俳優の喜びのひとつは「小池にこういう役をやらせたい」と求められること、そうした関係それ自体が嬉しいと小池さん。自分の気持の中ですでに終わった役を、再び演じることには抵抗がありましたが、それでも引き受けたのは、映画『八日目の蟬』でご一緒した成島 出監督の存在が大きかったと言います。
「舞台版の『グッドバイ』を見た後に、ものすごく興奮した感じで電話を頂いて、その時に『小池をヒロインに、絶対に映画化したい』とおっしゃって下さって。『八日目の蟬』の後にも『いつか君をヒロインに映画を撮ろうと思う』というお手紙を頂いたんですが、本気で言ってくださっていたんだなと。決まった時はドキドキしましたし、すごく嬉しかったですね」
『八日目の蟬』での悔しい思い出。
“ヒロインを張れる人”の違いを知る
『八日目の蟬』の現場で、小池さんの心に強く残っていることがあります。
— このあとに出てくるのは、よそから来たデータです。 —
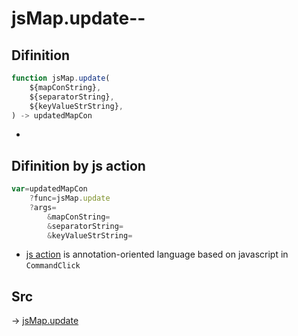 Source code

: # jsMap.update--

## Difinition

```js.js
function jsMap.update(
	${mapConString},
	${separatorString},
	${keyValueStrString},
) -> updatedMapCon
```

- 


## Difinition by js action

```js.js
var=updatedMapCon
	?func=jsMap.update
	?args=
		&mapConString=
		&separatorString=
		&keyValueStrString=
```

- [js action](#) is annotation-oriented language based on javascript in `CommandClick`



## Src

-> [jsMap.update](https://github.com/puutaro/CommandClick/blob/master/app/src/main/java/com/puutaro/commandclick/fragment_lib/terminal_fragment/js_interface/JsMap.kt#L41)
それは、主演の井上真央さんと友人役の小池さんが、片田舎の写真館から出て港に走るという場面を撮影した、撮影最終日のこと。
「当時はまだフィルム撮影だったし、日落ち寸前で何テイクも撮れる状況ではなくて。結局3テイクやったと思います。1テイク目は『良かったけど、もう1回やろう』と。2テイク目は『真央ちゃんがすっごい良かったけど、栄子ちゃんはさっきのほうが良かった』。最後の3テイク目では何も言葉がもらえず、なんで1テイク目にやれたことを、もう一回できなかったんだろう……って落ち込んで。そうしたら監督がおっしゃったんです、『そういうとこキメられるのがヒロインなんだよ』って。そうだよな、って思ったんですよね。真央ちゃんがどうこうということではなくて、つまり“持ってる人”ってそういうことだし、映画としては主演俳優がよかったテイクを使うのが当たり前だしーーとにかく監督のその言葉がずーっと心に残っていて。だからこそ、いつか成島作品でヒロインを演じたいと思っていたんですーーと、今回、監督にもこの話をしました」
実はこの映画でも、似たような局面がありました。非常に大事な場面で、手がかかるために何度もは繰り返せず、撮影は日落ちのタイミング。
「その撮影の1テイク目で、なぜか頭が真っ白になって、セリフが出てこなかったんです(涙)。『八日目の蟬』のあの撮影が、まるで走馬灯のように頭の中にバーっと蘇ってきて。“絶対にキメないとダメだ”って思いすぎて、ちょっと怖い、って思っちゃってたんですよね」
もちろんその後の撮影ではリベンジを果たし、場面は映画の見事なクライマックスになっています。こんなエピソードにも、小池さんの人柄と、俳優業に対する思いがにじみます。